— What this task involves —
How many lines in the material below contain the string "seleziona"? Answer with the number alone.

** Extracted data follows **

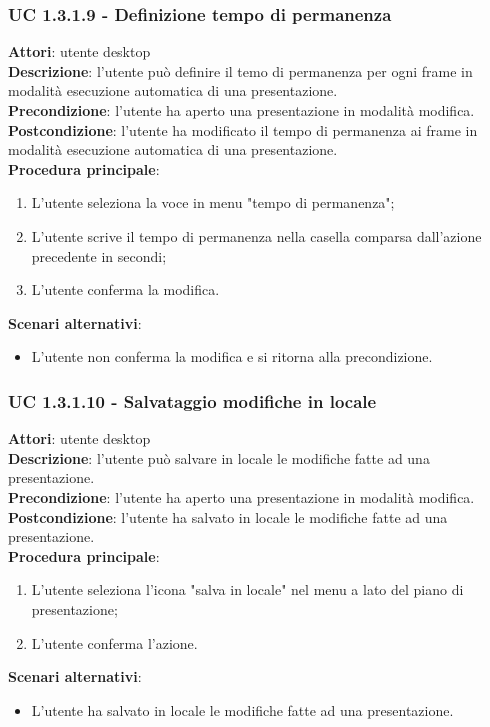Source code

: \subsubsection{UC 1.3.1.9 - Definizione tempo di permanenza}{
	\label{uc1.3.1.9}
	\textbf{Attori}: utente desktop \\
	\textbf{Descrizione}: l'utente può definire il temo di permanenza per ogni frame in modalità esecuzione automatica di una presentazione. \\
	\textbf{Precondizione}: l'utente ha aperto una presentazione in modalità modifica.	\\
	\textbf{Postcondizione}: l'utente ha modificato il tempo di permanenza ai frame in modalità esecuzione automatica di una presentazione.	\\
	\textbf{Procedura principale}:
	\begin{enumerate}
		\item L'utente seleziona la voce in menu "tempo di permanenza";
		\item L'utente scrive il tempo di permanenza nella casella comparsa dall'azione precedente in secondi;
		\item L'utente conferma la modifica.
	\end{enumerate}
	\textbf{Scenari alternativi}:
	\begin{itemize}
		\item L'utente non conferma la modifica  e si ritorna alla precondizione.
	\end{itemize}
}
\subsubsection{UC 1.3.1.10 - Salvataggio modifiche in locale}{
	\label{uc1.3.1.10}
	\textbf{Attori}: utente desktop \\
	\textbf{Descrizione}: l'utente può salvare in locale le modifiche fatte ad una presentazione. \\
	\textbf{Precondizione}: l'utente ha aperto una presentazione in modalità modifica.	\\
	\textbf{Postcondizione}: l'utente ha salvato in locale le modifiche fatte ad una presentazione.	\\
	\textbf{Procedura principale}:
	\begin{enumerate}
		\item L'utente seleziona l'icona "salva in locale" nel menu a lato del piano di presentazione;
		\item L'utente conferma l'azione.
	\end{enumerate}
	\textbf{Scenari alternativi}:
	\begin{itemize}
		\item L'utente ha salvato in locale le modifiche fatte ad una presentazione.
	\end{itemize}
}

** End of Extracted data **
** Extracted data follows **

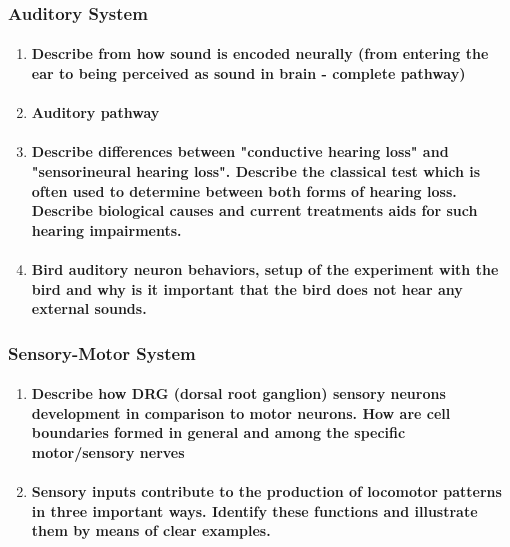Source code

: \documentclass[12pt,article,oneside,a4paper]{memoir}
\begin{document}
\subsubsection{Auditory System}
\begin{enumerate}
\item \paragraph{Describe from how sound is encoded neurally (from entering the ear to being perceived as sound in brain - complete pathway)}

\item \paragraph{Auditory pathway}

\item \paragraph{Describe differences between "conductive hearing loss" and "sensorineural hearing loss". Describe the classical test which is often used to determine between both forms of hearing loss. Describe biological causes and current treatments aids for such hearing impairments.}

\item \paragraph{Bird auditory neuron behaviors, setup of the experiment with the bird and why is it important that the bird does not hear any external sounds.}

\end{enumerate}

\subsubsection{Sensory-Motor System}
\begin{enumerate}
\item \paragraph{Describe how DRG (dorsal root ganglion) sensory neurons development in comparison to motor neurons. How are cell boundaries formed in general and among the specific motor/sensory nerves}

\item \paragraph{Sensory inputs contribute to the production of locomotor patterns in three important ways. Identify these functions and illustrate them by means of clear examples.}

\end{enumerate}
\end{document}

** End of Extracted data **
** Extracted data follows **

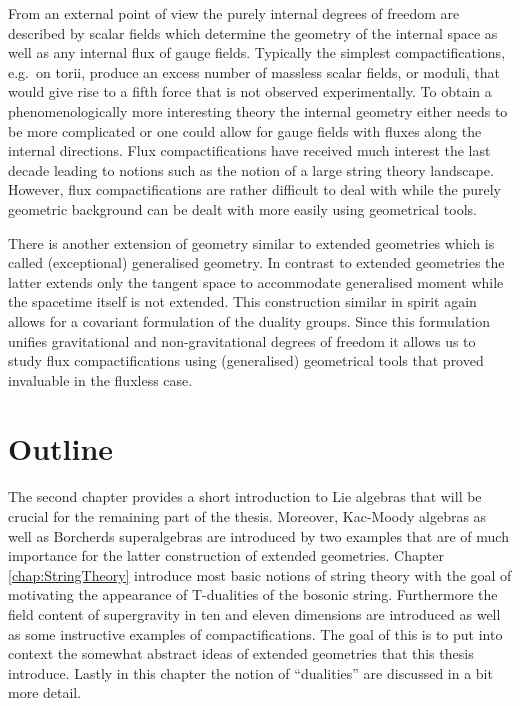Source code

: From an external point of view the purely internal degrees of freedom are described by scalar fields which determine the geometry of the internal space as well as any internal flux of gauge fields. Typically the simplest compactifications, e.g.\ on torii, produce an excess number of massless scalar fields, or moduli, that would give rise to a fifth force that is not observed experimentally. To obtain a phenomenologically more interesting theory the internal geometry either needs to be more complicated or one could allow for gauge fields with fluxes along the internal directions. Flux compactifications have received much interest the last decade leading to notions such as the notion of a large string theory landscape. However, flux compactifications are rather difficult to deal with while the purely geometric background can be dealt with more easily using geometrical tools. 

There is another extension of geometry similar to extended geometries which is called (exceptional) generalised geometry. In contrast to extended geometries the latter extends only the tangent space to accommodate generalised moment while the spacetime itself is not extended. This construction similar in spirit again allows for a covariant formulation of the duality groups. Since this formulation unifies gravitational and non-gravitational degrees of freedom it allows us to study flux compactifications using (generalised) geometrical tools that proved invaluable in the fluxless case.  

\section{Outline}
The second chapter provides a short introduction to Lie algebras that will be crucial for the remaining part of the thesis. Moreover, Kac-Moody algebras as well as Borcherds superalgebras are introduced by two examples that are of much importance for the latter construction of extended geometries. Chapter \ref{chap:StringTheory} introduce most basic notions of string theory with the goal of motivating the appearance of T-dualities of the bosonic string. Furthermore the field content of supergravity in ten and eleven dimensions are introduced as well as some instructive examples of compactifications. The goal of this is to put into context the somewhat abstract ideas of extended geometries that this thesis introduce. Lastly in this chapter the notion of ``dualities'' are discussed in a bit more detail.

** End of Extracted data **

— Result of this task —
2